**TASK ITEM:**
Go through the entries below and pick out every line with "command".

··· EXERCISE DATA

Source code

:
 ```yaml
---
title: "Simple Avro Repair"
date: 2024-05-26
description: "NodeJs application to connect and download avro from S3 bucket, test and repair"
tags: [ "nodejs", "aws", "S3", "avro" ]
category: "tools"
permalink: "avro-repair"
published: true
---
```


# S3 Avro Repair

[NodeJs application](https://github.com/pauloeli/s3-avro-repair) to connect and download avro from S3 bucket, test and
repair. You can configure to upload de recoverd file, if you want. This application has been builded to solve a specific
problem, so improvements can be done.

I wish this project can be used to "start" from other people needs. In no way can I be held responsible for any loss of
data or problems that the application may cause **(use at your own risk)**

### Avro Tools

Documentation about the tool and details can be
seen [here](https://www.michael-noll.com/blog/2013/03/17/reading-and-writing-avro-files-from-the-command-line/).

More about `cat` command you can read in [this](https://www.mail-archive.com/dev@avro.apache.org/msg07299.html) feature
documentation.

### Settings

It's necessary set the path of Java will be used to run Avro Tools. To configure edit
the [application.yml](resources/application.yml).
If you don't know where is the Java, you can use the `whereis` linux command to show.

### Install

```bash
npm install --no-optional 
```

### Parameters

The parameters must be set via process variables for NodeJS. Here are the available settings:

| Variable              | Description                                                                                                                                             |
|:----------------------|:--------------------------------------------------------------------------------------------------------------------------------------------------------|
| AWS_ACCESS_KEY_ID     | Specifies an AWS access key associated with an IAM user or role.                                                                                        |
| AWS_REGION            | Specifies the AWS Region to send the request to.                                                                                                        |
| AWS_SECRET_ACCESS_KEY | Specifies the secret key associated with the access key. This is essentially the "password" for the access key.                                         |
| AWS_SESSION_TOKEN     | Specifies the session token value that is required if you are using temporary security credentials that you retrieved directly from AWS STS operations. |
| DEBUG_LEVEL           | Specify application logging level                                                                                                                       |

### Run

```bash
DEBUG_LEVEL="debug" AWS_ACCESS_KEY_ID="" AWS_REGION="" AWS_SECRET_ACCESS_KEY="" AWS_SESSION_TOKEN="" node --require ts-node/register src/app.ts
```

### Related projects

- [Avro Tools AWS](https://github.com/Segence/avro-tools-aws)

······

**ANSWER SPACE:**
seen [here](https://www.michael-noll.com/blog/2013/03/17/reading-and-writing-avro-files-from-the-command-line/).
More about `cat` command you can read in [this](https://www.mail-archive.com/dev@avro.apache.org/msg07299.html) feature
If you don't know where is the Java, you can use the `whereis` linux command to show.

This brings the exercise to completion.